Avandia is manufactured by GlaxoSmithKline, which is based in Research Triangle Park, N.C.

Alternatives Exist For Patients Taking Avandia
But Doctors Say You Should Consult Your Physician

(KDKA) PITTSBURGH Since the announcement that Avandia, a popular diabetes drug, could be linked to heart problems, phones have been ringing off the hook at doctors offices from concerned patients.

The medicine could lead to a higher risk of heart attack and possibly even death, according to a study analyzing lots of studies in the New England Journal of Medicine this week.

Dr. Wayne Evron, an endocrinologist at West Penn Hospital, has had to explain this to many people taking the drug. "We're telling them there's a possibility, and if their physician wants to, they can change their medicine," Evron said.

A wide variety of drugs can treat Type II diabetes. They work on how sugar and carbohydrates are processed – some at the muscles, the liver and pancreas.
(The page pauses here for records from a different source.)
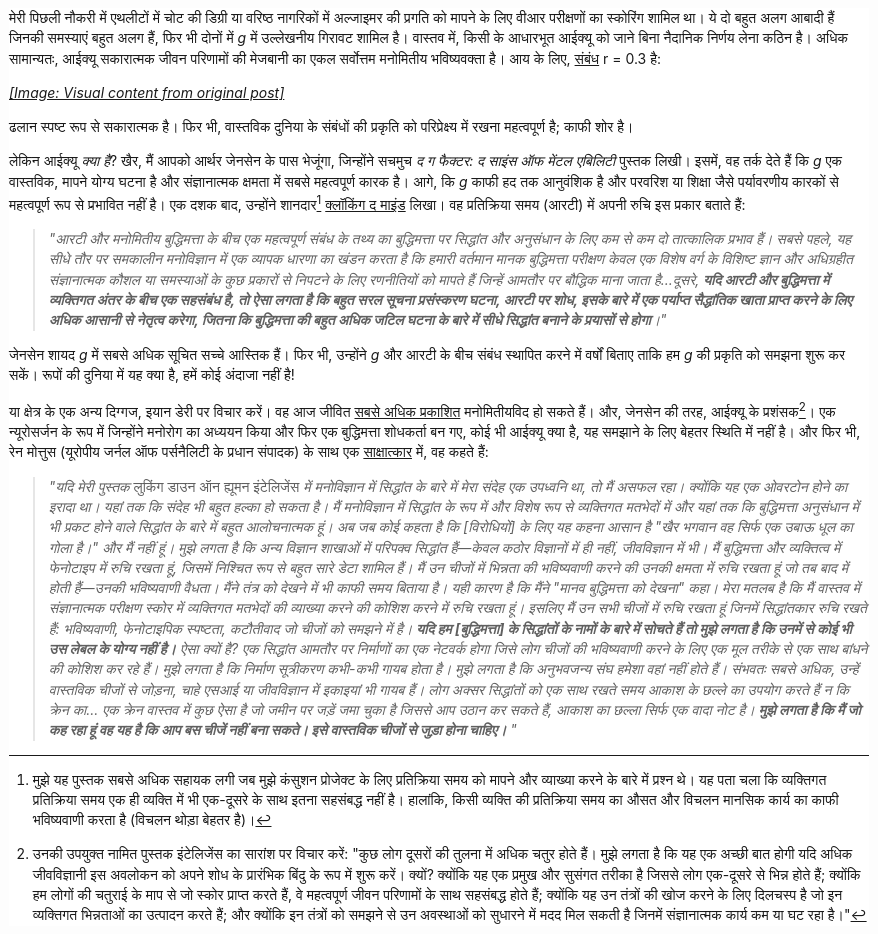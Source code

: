 मेरी पिछली नौकरी में एथलीटों में चोट की डिग्री या वरिष्ठ नागरिकों में अल्जाइमर की प्रगति को मापने के लिए वीआर परीक्षणों का स्कोरिंग शामिल था। ये दो बहुत अलग आबादी हैं जिनकी समस्याएं बहुत अलग हैं, फिर भी दोनों में _g_ में उल्लेखनीय गिरावट शामिल है। वास्तव में, किसी के आधारभूत आईक्यू को जाने बिना नैदानिक निर्णय लेना कठिन है। अधिक सामान्यतः, आईक्यू सकारात्मक जीवन परिणामों की मेजबानी का एकल सर्वोत्तम मनोमितीय भविष्यवक्ता है। आय के लिए, [संबंध](https://www.researchgate.net/publication/222681959_Do_you_have_to_be_smart_to_be_rich_The_impact_of_IQ_on_wealth_income_and_financial_distress#:~:text=Regression%20results%20suggest%20no%20statistically,instead%20in%20a%20quadratic%20relationship.) r = 0.3 है:

[*[Image: Visual content from original post]*](https://substackcdn.com/image/fetch/$s_!jZmb!,f_auto,q_auto:good,fl_progressive:steep/https%3A%2F%2Fsubstack-post-media.s3.amazonaws.com%2Fpublic%2Fimages%2F06946718-dd88-49eb-a91f-e0428d3be99b_922x582.png)

ढलान स्पष्ट रूप से सकारात्मक है। फिर भी, वास्तविक दुनिया के संबंधों की प्रकृति को परिप्रेक्ष्य में रखना महत्वपूर्ण है; काफी शोर है।

लेकिन आईक्यू _क्या है_? खैर, मैं आपको आर्थर जेनसेन के पास भेजूंगा, जिन्होंने सचमुच _द ग फैक्टर: द साइंस ऑफ मेंटल एबिलिटी_ पुस्तक लिखी। इसमें, वह तर्क देते हैं कि _g_ एक वास्तविक, मापने योग्य घटना है और संज्ञानात्मक क्षमता में सबसे महत्वपूर्ण कारक है। आगे, कि _g_ काफी हद तक आनुवंशिक है और परवरिश या शिक्षा जैसे पर्यावरणीय कारकों से महत्वपूर्ण रूप से प्रभावित नहीं है। एक दशक बाद, उन्होंने शानदार[^8] [क्लॉकिंग द माइंड](https://www.amazon.com/Clocking-Mind-Chronometry-Individual-Differences/dp/0080449395) लिखा। वह प्रतिक्रिया समय (आरटी) में अपनी रुचि इस प्रकार बताते हैं:

> _"आरटी और मनोमितीय बुद्धिमत्ता के बीच एक महत्वपूर्ण संबंध के तथ्य का बुद्धिमत्ता पर सिद्धांत और अनुसंधान के लिए कम से कम दो तात्कालिक प्रभाव हैं। सबसे पहले, यह सीधे तौर पर समकालीन मनोविज्ञान में एक व्यापक धारणा का खंडन करता है कि हमारी वर्तमान मानक बुद्धिमत्ता परीक्षण केवल एक विशेष वर्ग के विशिष्ट ज्ञान और अधिग्रहीत संज्ञानात्मक कौशल या समस्याओं के कुछ प्रकारों से निपटने के लिए रणनीतियों को मापते हैं जिन्हें आमतौर पर बौद्धिक माना जाता है...दूसरे, **यदि आरटी और बुद्धिमत्ता में व्यक्तिगत अंतर के बीच एक सहसंबंध है, तो ऐसा लगता है कि बहुत सरल सूचना प्रसंस्करण घटना, आरटी पर शोध, इसके बारे में एक पर्याप्त सैद्धांतिक खाता प्राप्त करने के लिए अधिक आसानी से नेतृत्व करेगा, जितना कि बुद्धिमत्ता की बहुत अधिक जटिल घटना के बारे में सीधे सिद्धांत बनाने के प्रयासों से होगा**।"_

जेनसेन शायद _g_ में सबसे अधिक सूचित सच्चे आस्तिक हैं। फिर भी, उन्होंने _g_ और आरटी के बीच संबंध स्थापित करने में वर्षों बिताए ताकि हम _g_ की प्रकृति को समझना शुरू कर सकें। रूपों की दुनिया में यह क्या है, हमें कोई अंदाजा नहीं है!

या क्षेत्र के एक अन्य दिग्गज, इयान डेरी पर विचार करें। वह आज जीवित [सबसे अधिक प्रकाशित](https://scholar.google.com/citations?hl=en&user=aL7MX3sAAAAJ) मनोमितीयविद हो सकते हैं। और, जेनसेन की तरह, आईक्यू के प्रशंसक[^9]। एक न्यूरोसर्जन के रूप में जिन्होंने मनोरोग का अध्ययन किया और फिर एक बुद्धिमत्ता शोधकर्ता बन गए, कोई भी आईक्यू क्या है, यह समझाने के लिए बेहतर स्थिति में नहीं है। और फिर भी, रेन मोत्तुस (यूरोपीय जर्नल ऑफ पर्सनैलिटी के प्रधान संपादक) के साथ एक [साक्षात्कार](https://personalitypsychologypodcast.podbean.com/e/15_intelligence/) में, वह कहते हैं:

> _"यदि मेरी पुस्तक_ लुकिंग डाउन ऑन ह्यूमन इंटेलिजेंस _में मनोविज्ञान में सिद्धांत के बारे में मेरा संदेह एक उपध्वनि था, तो मैं असफल रहा। क्योंकि यह एक ओवरटोन होने का इरादा था। यहां तक कि संदेह भी बहुत हल्का हो सकता है। मैं मनोविज्ञान में सिद्धांत के रूप में और विशेष रूप से व्यक्तिगत मतभेदों में और यहां तक कि बुद्धिमत्ता अनुसंधान में भी प्रकट होने वाले सिद्धांत के बारे में बहुत आलोचनात्मक हूं। अब जब कोई कहता है कि [विरोधियों] के लिए यह कहना आसान है "खैर भगवान वह सिर्फ एक उबाऊ धूल का गोला है।" और मैं नहीं हूं। मुझे लगता है कि अन्य विज्ञान शाखाओं में परिपक्व सिद्धांत हैं—केवल कठोर विज्ञानों में ही नहीं, जीवविज्ञान में भी। मैं बुद्धिमत्ता और व्यक्तित्व में फेनोटाइप में रुचि रखता हूं, जिसमें निश्चित रूप से बहुत सारे डेटा शामिल हैं। मैं उन चीजों में भिन्नता की भविष्यवाणी करने की उनकी क्षमता में रुचि रखता हूं जो तब बाद में होती हैं—उनकी भविष्यवाणी वैधता। मैंने तंत्र को देखने में भी काफी समय बिताया है। यही कारण है कि मैंने "मानव बुद्धिमत्ता को देखना" कहा। मेरा मतलब है कि मैं वास्तव में संज्ञानात्मक परीक्षण स्कोर में व्यक्तिगत मतभेदों की व्याख्या करने की कोशिश करने में रुचि रखता हूं। इसलिए मैं उन सभी चीजों में रुचि रखता हूं जिनमें सिद्धांतकार रुचि रखते हैं: भविष्यवाणी, फेनोटाइपिक स्पष्टता, कटौतीवाद जो चीजों को समझने में है। **यदि हम [बुद्धिमत्ता] के सिद्धांतों के नामों के बारे में सोचते हैं तो मुझे लगता है कि उनमें से कोई भी उस लेबल के योग्य नहीं है।** ऐसा क्यों है? एक सिद्धांत आमतौर पर निर्माणों का एक नेटवर्क होगा जिसे लोग चीजों की भविष्यवाणी करने के लिए एक मूल तरीके से एक साथ बांधने की कोशिश कर रहे हैं। मुझे लगता है कि निर्माण सूत्रीकरण कभी-कभी गायब होता है। मुझे लगता है कि अनुभवजन्य संघ हमेशा वहां नहीं होते हैं। संभवतः सबसे अधिक, उन्हें वास्तविक चीजों से जोड़ना, चाहे एसआई या जीवविज्ञान में इकाइयां भी गायब हैं। लोग अक्सर सिद्धांतों को एक साथ रखते समय आकाश के छल्ले का उपयोग करते हैं न कि क्रेन का... एक क्रेन वास्तव में कुछ ऐसा है जो जमीन पर जड़ें जमा चुका है जिससे आप उठान कर सकते हैं, आकाश का छल्ला सिर्फ एक वादा नोट है। **मुझे लगता है कि मैं जो कह रहा हूं वह यह है कि आप बस चीजें नहीं बना सकते। इसे वास्तविक चीजों से जुड़ा होना चाहिए।** "_


[^1]: यह अत्यधिक भिन्नताओं के लिए लागू होता है। वास्तव में, इस पेपर ने तीन बहुत अलग परीक्षाओं पर आयामीयता में कमी की। एक नियमित व्यक्तित्व सर्वेक्षण था, दूसरा मनोविकृति को मापता था, और तीसरा व्यक्तित्व विकारों को मापता था। पहला लोगों से यह रेट करने के लिए कहता है कि वे कितना दिखावा करना पसंद करते हैं या विवरणों पर ध्यान देते हैं। बाद के दो पूछते हैं कि क्या व्यक्ति को लगता है कि उनके पैर उनके हैं। GFP व्यक्तित्व विकारों के सामान्य कारक के साथ r = -0.90 सहसंबंधित है, जो बदले में मनोविकृति के सामान्य कारक के साथ r = 0.92 सहसंबंधित है। यह आश्चर्यजनक है कि ये सभी निर्माण एक ही जनसंख्या में कितने समान हैं। जैसा कि नाम से पता चलता है, कुछ GFP को सामान्य मानते हैं। इसका मतलब है कि हर अन्य व्यक्तित्व कारक इसके छत्र के नीचे मौजूद है, शायद नए पहलू जोड़ता है लेकिन हमेशा GFP के संबंध में परिभाषित होता है। इसलिए बहिर्मुखता GFP को ऊर्जा और खुलेपन के साथ जोड़ सकती है। व्यक्तित्व के प्राथमिक कारक में, मैंने समझाया कि मैं एक अधिक विनम्र खाते को क्यों पसंद करता हूं और इसे बस व्यक्तित्व का प्राथमिक (पहला और सबसे महत्वपूर्ण) कारक कहा। यह व्यक्तित्व के सामान्य कारक: एक सामान्य आलोचना में किए गए सांख्यिकीय आलोचनाओं को दरकिनार करता है।
[^2]: इस पोस्ट को देखें जहां आप दो रहस्यमय कारकों पर इस प्रक्रिया का अभ्यास कर सकते हैं।
[^3]: एक कारण जिससे मुझे लगता है कि स्वर्ण नियम (कम से कम GFP में पहचाना गया) दूसरे गाल को मोड़ने की आवश्यकता नहीं है, यह है कि मुझे नहीं लगता कि डेटा निष्कर्षण संबंधों पर लागू होता है। यह अपमानजनक जैसे शब्दों के विशाल नकारात्मक लोडिंग से स्पष्ट होता है, बल्कि इसलिए भी कि गपशप का उद्देश्य हार-जीत और हार-हार संबंधों से बचना है। जो संबंध जीत-जीत नहीं होते वे बस बहुत स्थिर नहीं होते, खासकर हमारे विकासवादी अतीत में जब सामाजिक पदानुक्रम इतना कठोर नहीं था। (माता-पिता-बच्चे जैसे अपवाद हो सकते हैं, लेकिन निश्चित रूप से, वे एक विशेष मामला हैं।)
[^4]: और भी अधिक आश्चर्यजनक यदि कारक पूरी तरह से एक सांख्यिकीय कलाकृति था, जैसा कि व्यक्तित्व मनोवैज्ञानिकों के बीच आमतौर पर माना जाता है।
[^5]: जाहिरा तौर पर, डार्विन के लिए स्वर्ण नियम नहीं क्योंकि वह यह भी कहते हैं: "और यह संभव नहीं है कि आदिम विवेक किसी व्यक्ति को अपने दुश्मन को चोट पहुँचाने के लिए फटकार लगाएगा; बल्कि यह उसे फटकार लगाएगा, यदि उसने बदला नहीं लिया होता। बुराई के बदले भलाई करना, अपने दुश्मन से प्रेम करना, नैतिकता की एक ऊंचाई है जिस तक यह संदेहास्पद हो सकता है कि सामाजिक प्रवृत्तियाँ, अपने आप में, कभी हमें ले जातीं। यह आवश्यक है कि ये प्रवृत्तियाँ, सहानुभूति के साथ, तर्क, निर्देश और भगवान के प्रेम या भय की सहायता से अत्यधिक विकसित और विस्तारित की गई हों, इससे पहले कि किसी भी ऐसे स्वर्ण नियम के बारे में कभी सोचा जाता और उसका पालन किया जाता।" तो पहले भाषा ने कौन सा नियम लागू किया? मुझे स्पष्ट नहीं है कि नियम को बल बनने के लिए स्पष्ट रूप से व्यक्त क्यों किया जाना चाहिए। क्या यीशु द्वारा स्वर्ण नियम का उच्चारण अचानक फिटनेस परिदृश्य को बदल देता है? तब से ईसाइयों की नैतिकता पर बहुत आशावादी दृष्टिकोण। नहीं, मुझे लगता है कि यह बहुत अधिक संभावना है कि हम विचारशील होने के लिए विकसित हुए और यीशु ने इसका एक बहुत ही चरम संस्करण व्यक्त किया, जहां किसी को अपनी भलाई पर बिल्कुल भी विचार नहीं करना चाहिए।
[^6]: इसने वास्तव में इस पर एक लंबी बहस में योगदान दिया कि क्या यह कारक उत्तरदाता पूर्वाग्रह से अधिक कुछ था। मेरी स्थिति यह है कि शब्द वेक्टर इस तर्क को संबोधित करते हैं।
[^7]: मैंने इस टुकड़े में प्राकृतिक भाषा प्रसंस्करण और पारंपरिक सर्वेक्षणों के माध्यम से प्राप्त GFP के गुणांक मानों की साजिश रची, क्रमशः 23% और 35% पाया। 50% से काफी कम, लेकिन ध्यान दें कि विभिन्न प्रसंस्करण निर्णयों (आइटम के सहसंबंध मैट्रिक्स के बजाय कच्चे डेटा पर आयामीयता में कमी) के साथ, सर्वेक्षणों पर 80% प्राप्त होता है। इसी तरह, यदि कोई शब्द वेक्टर के प्रत्येक आयाम पर इकाई विचलन लागू किए बिना सहसंबंध मैट्रिक्स की गणना करता है, तो NLP डेटा 80% तक पहुंच जाता है, एक अभ्यास जो मुझे यकीन नहीं है कि उचित है। व्यक्तित्व के सामान्य कारक: एक सामान्य आलोचना विभिन्न डेटा सेटों की समीक्षा करती है और व्यक्तित्व के लिए 29-50% और संज्ञानात्मक क्षमता के लिए 34-56% (तालिका 2, स्तंभ C1/N) से मान रिपोर्ट करती है। ध्यान दें कि क्षमता परीक्षण सही/गलत के रूप में स्कोर किए जाते हैं, जबकि कई व्यक्तित्व प्रश्नों के लिए कोई सही उत्तर नहीं होता है। उस वास्तविकता को देखते हुए, यह आश्चर्यजनक है कि पहले कारक डेटा सेट के बीच इतना समान है। छह डेटा सेटों में व्यक्तित्व के सामान्य कारक 27% से 63% तक के मान रिपोर्ट करते हैं।
[^8]: मुझे यह पुस्तक सबसे अधिक सहायक लगी जब मुझे कंसुशन प्रोजेक्ट के लिए प्रतिक्रिया समय को मापने और व्याख्या करने के बारे में प्रश्न थे। यह पता चला कि व्यक्तिगत प्रतिक्रिया समय एक ही व्यक्ति में भी एक-दूसरे के साथ इतना सहसंबद्ध नहीं है। हालांकि, किसी व्यक्ति की प्रतिक्रिया समय का औसत और विचलन मानसिक कार्य का काफी भविष्यवाणी करता है (विचलन थोड़ा बेहतर है)।
[^9]: उनकी उपयुक्त नामित पुस्तक इंटेलिजेंस का सारांश पर विचार करें: "कुछ लोग दूसरों की तुलना में अधिक चतुर होते हैं। मुझे लगता है कि यह एक अच्छी बात होगी यदि अधिक जीवविज्ञानी इस अवलोकन को अपने शोध के प्रारंभिक बिंदु के रूप में शुरू करें। क्यों? क्योंकि यह एक प्रमुख और सुसंगत तरीका है जिससे लोग एक-दूसरे से भिन्न होते हैं; क्योंकि हम लोगों की चतुराई के माप से जो स्कोर प्राप्त करते हैं, वे महत्वपूर्ण जीवन परिणामों के साथ सहसंबद्ध होते हैं; क्योंकि यह उन तंत्रों की खोज करने के लिए दिलचस्प है जो इन व्यक्तिगत भिन्नताओं का उत्पादन करते हैं; और क्योंकि इन तंत्रों को समझने से उन अवस्थाओं को सुधारने में मदद मिल सकती है जिनमें संज्ञानात्मक कार्य कम या घट रहा है।"
[^10]: बुद्धिमत्ता का प्रजनन 0.5 का उपयोग करता है। वयस्कता में बुद्धिमत्ता की विरासत क्षमता पर पुनर्विचार: चयनात्मक संभोग और सांस्कृतिक संचरण को ध्यान में रखते हुए 0.58 पाता है।
[^11]: यह विशेष रूप से सच है यदि आपकी _g_ की परिभाषा वैन डेर लिंडेन के समान है: "यदि GFP वास्तव में व्यवहारों की एक विस्तृत श्रृंखला को प्रभावित कर सकता है, तो एक बाद का प्रश्न यह होगा कि ऐसे निर्माण की व्याख्या कैसे की जाए। संज्ञानात्मक डोमेन में, _g_ की व्याख्या सीधी है: जटिल और नए समस्याओं को हल करने की एक व्यक्ति की क्षमता। हालांकि, GFP की व्याख्या कम स्पष्ट लगती है।" यह कल्पना करना कठिन है कि "नए समस्याओं को हल करना" पिछले 10,000 वर्षों में पर्याप्त रूप से विकासवादी रूप से उपयुक्त नहीं रहा है। इस अवधि में जीवन जटिलता में वृद्धि के नए समस्याओं की बौछार रहा है। इसके अलावा, यह दिलचस्प है कि वैन डेर लिंडेन _g_ को समझा हुआ पाते हैं लेकिन GFP को रहस्यमय। मैं, बेशक, इसके विपरीत तर्क दे रहा हूं।
[^12]: व्यक्तित्व, मानसिक और शारीरिक स्वास्थ्य, और जीवन इतिहास लक्षणों के बीच साझा आनुवंशिक प्रभुत्व के लिए साक्ष्य बहु-लक्षण–बहु-पद्धति डेटा और क्रॉस–राष्ट्रीय जुड़वां से व्यक्तित्व का सामान्य कारक
[^13]: जहां तक मैं देख सकता हूं, IQ के क्षेत्र में ग्रेगरी कोक्रेन ने सबसे अधिक काम किया है। ऊपर ब्रीडर के समीकरण के लिए लिंक ग्रेगरी कोक्रेन का एक लेख है, जो समझाते हैं, "और निश्चित रूप से ब्रीडर का समीकरण यह बताता है कि आज औसत IQ क्षमता कैसे घट रही है, क्योंकि उच्च शिक्षित महिलाओं में कम प्रजनन दर है।" वह इसे राजनीतिक रूप से महत्वपूर्ण मानते हैं क्योंकि यह क्षमताओं को ध्यान देने योग्य रूप से कम कर देगा। यह विरासत क्षमता और चयन ग्रेडिएंट के उच्च अनुमानों से अनुसरण करता है। अपनी पुस्तक द 10,000 ईयर एक्सप्लोजन: हाउ सिविलाइजेशन एक्सेलेरेटेड ह्यूमन इवोल्यूशन में, वह इस सिद्धांत को अतीत पर लागू करते हैं, यह उत्तेजक दावा करते हुए कि मध्य युग में मनी लेंडर्स के रूप में काम करने से औसत यहूदी IQ में वृद्धि हुई, जो अब उनके 15-पॉइंट लाभ की व्याख्या करता है। लेकिन अगर वह वृद्धि सदियों के क्रम पर हो सकती है, तो सहस्राब्दियों के बारे में क्या? वह उन प्रभावों के बारे में अधिक विनम्र हैं: "हमें संदेह है कि बुद्धिमत्ता में वृद्धि ने कृषि को संभव बनाया, लेकिन मार्ग अप्रत्यक्ष हो सकता है। उदाहरण के लिए, बेहतर हथियारों और शिकार तकनीकों का आविष्कार, अन्य प्रौद्योगिकियों के साथ मिलकर जो मनुष्यों को पौधों के खाद्य पदार्थों का बेहतर उपयोग करने की अनुमति देते हैं, प्रमुख खेल जानवरों की संख्या को कम कर सकते थे, या यहां तक कि विलुप्त कर सकते थे - जो खेती के लिए एक आकर्षक विकल्प को समाप्त कर देता।" और अगर इस बात में कोई संदेह था कि कोक्रेन का मतलब बुद्धिमत्ता से क्या है: "डैनियल गोलेमैन ने 'भावनात्मक बुद्धिमत्ता' और 'सामाजिक बुद्धिमत्ता' के बारे में लिखा है, यह बताते हुए कि वे नौकरी की सफलता और व्यक्तिगत खुशी की भविष्यवाणी कैसे कर सकते हैं। और बुद्धिमत्ता के अन्य रूप प्रस्तावित किए गए हैं। अपनी 1993 की पुस्तक में, हावर्ड गार्डनर ने सुझाव दिया कि कई प्रकार हैं। लेकिन डेटा इन प्रयासों का समर्थन नहीं करता है कि संज्ञानात्मक परीक्षण को जटिल बनाया जाए। तथाकथित विशेष प्रकार की बुद्धिमत्ता कुछ उपयोगी भविष्यवाणी नहीं करती है या, जब वे करती हैं, तो केवल इस हद तक भविष्यवाणी करती हैं कि वे सामान्य बुद्धिमत्ता के साथ सहसंबद्ध हैं।" जैसा कि मैंने तर्क दिया है, माप की आसानी को लक्षणों के सापेक्ष महत्व के साथ भ्रमित नहीं करना महत्वपूर्ण है। इसके अलावा, मैं उस चयनात्मक दबाव की परिमाण में रुचि रखता हूं जिसकी वह कल्पना करता है, या 10,000 साल पहले मनुष्यों का औसत IQ।
[^14]: हालांकि कभी-कभी दोनों बराबर निकलते हैं। उदाहरण के लिए, नौकरी के प्रदर्शन की भविष्यवाणी करने वाली विभिन्न विधियों की तुलना करते समय व्यवस्थित रूप से सीमा के प्रतिबंध के लिए अतिसुधार को संबोधित करते हुए, कार्मिक चयन में वैधता के मेटा-विश्लेषणात्मक अनुमानों पर पुनर्विचार करें। यह नौकरी के प्रदर्शन के साथ IQ और EQ को क्रमशः 0.31 और 0.30 के साथ सहसंबंधित करते समय कई सुधार करता है। (इस ट्वीट में प्रासंगिक तालिका क्लिप की गई है।)
[^15]: यह व्यक्तिगत भिन्नताओं की दुनिया में GFP की कमियों को भी उजागर करता है। जाहिरा तौर पर, EQ या स्वर्ण नियम को जीने की प्रवृत्ति राज्य के हिंसा पर एकाधिकार को लागू करने में _g_ की तुलना में अधिक महत्वपूर्ण होनी चाहिए। लेकिन उन्हें इतनी अच्छी तरह से मापा नहीं जा सकता, और निश्चित रूप से एक प्रतिकूल सेटिंग में नहीं जहां प्रतिभागी सर्वेक्षण पर झूठ बोल सकते हैं। इसके अलावा, _g_ को बंदूक कौशल के साथ भी सहसंबद्ध दिखाया गया है।
[^16]: लेक्सिकल हाइपोथीसिस को अक्सर इस उद्धरण के साथ प्रेरित किया जाता है: "...हमारे सामान्य शब्दों का भंडार उन सभी भेदों को समाहित करता है जिन्हें पुरुषों ने खींचने योग्य पाया है, और उन कनेक्शनों को जो उन्होंने कई पीढ़ियों के जीवनकाल में चिह्नित करने योग्य पाया है: ये निश्चित रूप से अधिक संख्या में, अधिक ध्वनि, क्योंकि उन्होंने फिटेस्ट के दीर्घकालिक अस्तित्व की परीक्षा का सामना किया है, और अधिक सूक्ष्म, कम से कम सभी साधारण और उचित व्यावहारिक मामलों में, उन किसी भी चीज़ की तुलना में जो आप या मैं दोपहर के अपने आर्मचेयर में सोचने की संभावना रखते हैं - सबसे पसंदीदा वैकल्पिक विधि।" जे.एल. ऑस्टिन, एक बहाना के लिए याचिका
[^17]: अमेरिकी श्रमिकों के एक सर्वेक्षण में पाया गया कि "73% का कहना है कि भावनात्मक भागफल (EQ) बुद्धिमत्ता भागफल (IQ) से अधिक महत्वपूर्ण है।"
[^18]: "प्राचीन लोग एथेना के बारे में वही विश्वास रखते थे जो अब होमर के व्याख्याकार रखते हैं; क्योंकि इनमें से अधिकांश, कवि पर टिप्पणी करते हुए, कहते हैं कि वह एथेना को मन और बुद्धि के रूप में प्रस्तुत करते हैं; और नामों का निर्माता उसके बारे में इसी तरह की धारणा रखता है, और वास्तव में वह उसे 'दैवीय बुद्धिमत्ता' का उच्चतम शीर्षक देता है, ऐसा लगता है कि वह कह रहा है: यह वही है जिसके पास भगवान का दिमाग है।"
[^19]: या डार्विन, जिन्होंने भाषा (जिसे वह नैतिकता से जोड़ते हैं) को मनुष्यों के जानवरों से भिन्न होने का एक संभावित मार्ग छोड़ा: फिर भी, मनुष्य और उच्च जानवरों के बीच मन में अंतर, जितना बड़ा है, निश्चित रूप से डिग्री का है और प्रकार का नहीं। हमने देखा है कि इंद्रियां और अंतर्ज्ञान, विभिन्न भावनाएं और क्षमताएं, जैसे प्रेम, स्मृति, ध्यान, जिज्ञासा, अनुकरण, तर्क, आदि, जिन पर मनुष्य गर्व करता है, प्रारंभिक अवस्था में, या कभी-कभी अच्छी तरह से विकसित स्थिति में, निम्न जानवरों में पाए जा सकते हैं। वे कुछ विरासत में सुधार के भी सक्षम हैं, जैसा कि हम घरेलू कुत्ते में भेड़िया या सियार की तुलना में देखते हैं। यदि यह साबित किया जा सकता है कि कुछ उच्च मानसिक शक्तियां, जैसे सामान्य अवधारणाओं का निर्माण, आत्म-चेतना, आदि, मनुष्य के लिए बिल्कुल विशेष हैं, जो अत्यधिक संदेहास्पद लगता है, तो यह संभावना नहीं है कि ये गुण अन्य अत्यधिक उन्नत बौद्धिक क्षमताओं के केवल आकस्मिक परिणाम हैं; और ये फिर से एक पूर्ण भाषा के निरंतर उपयोग का मुख्य परिणाम हैं।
If you take Avandia, your doctor might switch you to a drug that works at the pancreas or liver.

There are eight classes of pills for diabetes, along with insulin, and Avandia is just one pill in one class. You might be taking one of these others, and right now, there's no need to worry about them. The study looked specifically at Avandia only.

Different types of studies need to be done to explain this link. Possibly, fluid retention with the drug could put people into congestive heart failure. Also, the medicine could increase bad cholesterol, a risk factor for heart attack. "Every time you take a drug, it's risk versus benefit. Every drug has a risk,” Evron said. “You have to ask the doctor or yourself, ‘Does the benefit outweigh the risk?’ "

If you’re taking a diabetes drug other than Avandia, there’s no need to switch medications if you’re doing OK, KDKA’s Dr. Maria Simbra reports.